Un tribunale unico di sorveglianza
Alfonso Sabella nell'esporre il suo parere dinnanzi alla commissione si è detto favorevole a centralizzare la competenza “dei soggetti al 4 bis ad un unico tribunale di sorveglianza” al fine di “evitare disparità di trattamento e soprattutto per evitare una sovraesposizione da parte dei magistrati”.

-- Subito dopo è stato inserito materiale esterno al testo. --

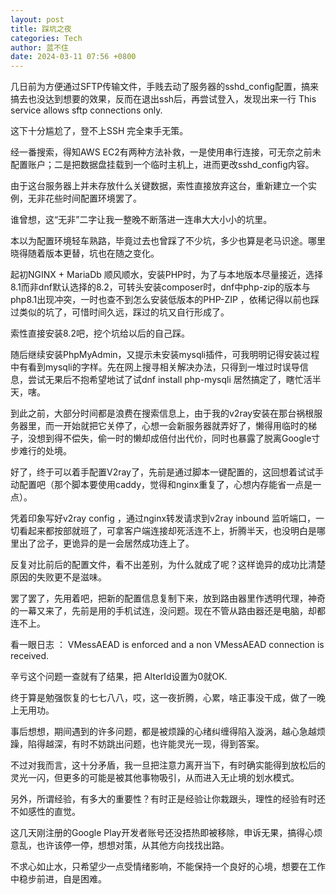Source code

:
 ```yaml
---
layout: post
title: 踩坑之夜
categories: Tech
author: 蓝不住
date: 2024-03-11 07:56 +0800 
---
```


几日前为方便通过SFTP传输文件，手贱去动了服务器的sshd_config配置，搞来搞去也没达到想要的效果，反而在退出ssh后，再尝试登入，发现出来一行 This service allows sftp connections only.

这下十分尴尬了，登不上SSH 完全束手无策。

经一番搜索，得知AWS EC2有两种方法补救，一是使用串行连接，可无奈之前未配置账户；二是把数据盘挂载到一个临时主机上，进而更改sshd_config内容。

由于这台服务器上并未存放什么关键数据，索性直接放弃这台，重新建立一个实例，无非花些时间配置环境罢了。

谁曾想，这“无非”二字让我一整晚不断落进一连串大大小小的坑里。

本以为配置环境轻车熟路，毕竟过去也曾踩了不少坑，多少也算是老马识途。哪里晓得随着版本更替，坑也在随之变化。

起初NGINX + MariaDb 顺风顺水，安装PHP时，为了与本地版本尽量接近，选择8.1而非dnf默认选择的8.2，可转头安装composer时，dnf中php-zip的版本与php8.1出现冲突，一时也查不到怎么安装低版本的PHP-ZIP ，依稀记得以前也踩过类似的坑了，可惜时间久远，踩过的坑又自行形成了。

索性直接安装8.2吧，挖个坑给以后的自己踩。

随后继续安装PhpMyAdmin，又提示未安装mysqli插件，可我明明记得安装过程中有看到mysqli的字样。先在网上搜寻相关解决办法，只得到一堆过时误导信息，尝试无果后不抱希望地试了试dnf install php-mysqli 居然搞定了，瞎忙活半天，嗐。

到此之前，大部分时间都是浪费在搜索信息上，由于我的v2ray安装在那台祸根服务器里，而一开始就把它关停了，心想一会新服务器就弄好了，懒得用临时的梯子，没想到得不偿失，偷一时的懒却成倍付出代价，同时也暴露了脱离Google寸步难行的处境。

好了，终于可以着手配置V2ray了，先前是通过脚本一键配置的，这回想着试试手动配置吧（那个脚本要使用caddy，觉得和nginx重复了，心想内存能省一点是一点）。

凭着印象写好v2ray config ，通过nginx转发请求到v2ray inbound 监听端口，一切看起来都按部就班了，可拿客户端连接却死活连不上，折腾半天，也没明白是哪里出了岔子，更诡异的是一会居然成功连上了。

反复对比前后的配置文件，看不出差别，为什么就成了呢？这样诡异的成功比清楚原因的失败更不是滋味。

罢了罢了，先用着吧，把新的配置信息复制下来，放到路由器里作透明代理，神奇的一幕又来了，先前是用的手机试连，没问题。现在不管从路由器还是电脑，却都连不上。

看一眼日志 ： VMessAEAD is enforced and a non VMessAEAD connection is received. 

辛亏这个问题一查就有了结果，把 AlterId设置为0就OK.

终于算是勉强恢复的七七八八，哎，这一夜折腾，心累，啥正事没干成，做了一晚上无用功。

事后想想，期间遇到的许多问题，都是被烦躁的心绪纠缠得陷入漩涡，越心急越烦躁，陷得越深，有时不妨跳出问题，也许能灵光一现，得到答案。

不过对我而言，这十分矛盾，我一旦把注意力离开当下，有时确实能得到放松后的灵光一闪，但更多的可能是被其他事物吸引，从而进入无止境的划水模式。

另外，所谓经验，有多大的重要性？有时正是经验让你栽跟头，理性的经验有时还不如感性的直觉。

这几天刚注册的Google Play开发者账号还没捂热即被移除，申诉无果，搞得心烦意乱，也许该停一停，想想对策，从其他方向找找出路。

不求心如止水，只希望少一点受情绪影响，不能保持一个良好的心境，想要在工作中稳步前进，自是困难。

Oggi è tutto molto casuale - ha detto - e il detenuto viene giudicato da un tribunale rispetto ad un altro sulla base dell’istituto penitenziario a cui è assegnato e non sempre noi abbiamo nei magistrati di sorveglianza di quel determinato territorio la capacità“ di cogliere bene “alcuni aspetti”.
Inoltre, secondo Sabella, "il vincolo associativo è tendenzialmente eterno. E questo lo dico non sulla base della mia esperienza come pm a Palermo negli anni del dopo stragi quando mi sono confrontato con i mafiosi più pericolosi dell’ala stragista di Cosa Nostra, ma lo dico anche sulla base della mia esperienza napoletana degli ultimi anni. Io ho visto come ancora oggi noi ci confrontiamo con ordinanze di custodia cautelare e provvedimenti giudiziari che hanno a oggetto personaggi che erano inseriti in famiglie di Camorra già da tempi immemorabili ed erano stati condannati per questo, avevano scontato la loro pena e che usciti dal carcere hanno ripreso regolarmente a commettere gli stessi reati”. Per questo, secondo il magistrato, occorre trovare un "punto di intesa tra le varie proposte di legge" e tentare di preservare il più possibile la normativa del 41 - bis.

Caselli: "L'emergenza mafia non è finita"
C’è chi dice che l’emergenza mafia è finita,  ma senza voler offendere nessuno chi dice queste cose mi sembra Alice nel Paese delle Meraviglie” ha detto l'ex magistrato Gian Carlo Caselli ricordando che “siamo in tempo di pandemia, dove tutti sono concordi nel dire che le mafie sono in agguato” per approfittarne, come anche ricordato dall’ultima relazione della DIA.
Secondo Caselli occorre concentrare la normativa solo nell’ambito dei reati in merito alle organizzazioni di stampo mafioso poiché il pacchetto normativo di riferimento al 4 - bis e del 41 - bis "ha funzionato e funziona" facendo "crollare il mito dell’impunibilità della mafia”. Ha poi aggiunto che il principio della rieducazione del condannato, “è un sacrosanto diritto di civiltà giuridica” ma “quando si tratta di mafiosi irriducibili non pentiti è legittimo porsi alcuni interrogativi". Primo: il mafioso giura eterna fedeltà all’organizzazione e il suo status non decade nel tempo, quindi “si può trarre la ragionevole conseguenza che i mafiosi per usufruire dei benefici penitenziari devono fornire prove certe di rinuncia allo status di uomo d’onore?” Secondo: “Si può dire che la condotta univoca affidabile che concretamente dimostra di voler disertare dall’organizzazione criminale cessando di esserne strutturalmente parte è il pentimento?
Senza pentimento - ha continuato - la decisione sulla sorte dell’ergastolano diventa un azzardo” in linea con le strategie del mafioso che tenta in tutti i modi di farsi riconoscere tali benefici. “In altre parole la mia opinione è che il doppio binario per i mafiosi non pentiti, ergastolo ostativo compreso, risponde a criteri di ragionevolezza basati sul concreto e specifico problema della mafia” ha detto Caselli, aggiungendo che "deve essere esclusa la rilevanza di qualsiasi dichiarazione di mera e semplice dissociazione. E qui ci aiuta la consulta che nella sentenza numero 253 del 2019, proprio in tema di ergastolo ostativo ha detto che: la dissociazione è un atteggiamento ambiguo, facilmente strumentalizzabile per dissimulare e far persistere l’adesione al clan” e che non basta la semplice condotta esemplare registrata in ambito carcerario.
Il magistrato infine ha detto che si potrebbe auspicare l'inserimento nel disegno di legge in esame di una verifica della residenza dove il detenuto sta usufruendo dei permessi premio, con annessa una verifica del luogo, delle sue frequentazioni, e se ci sono segnali di un possibile riallacciamento all'organizzazione mafiosa.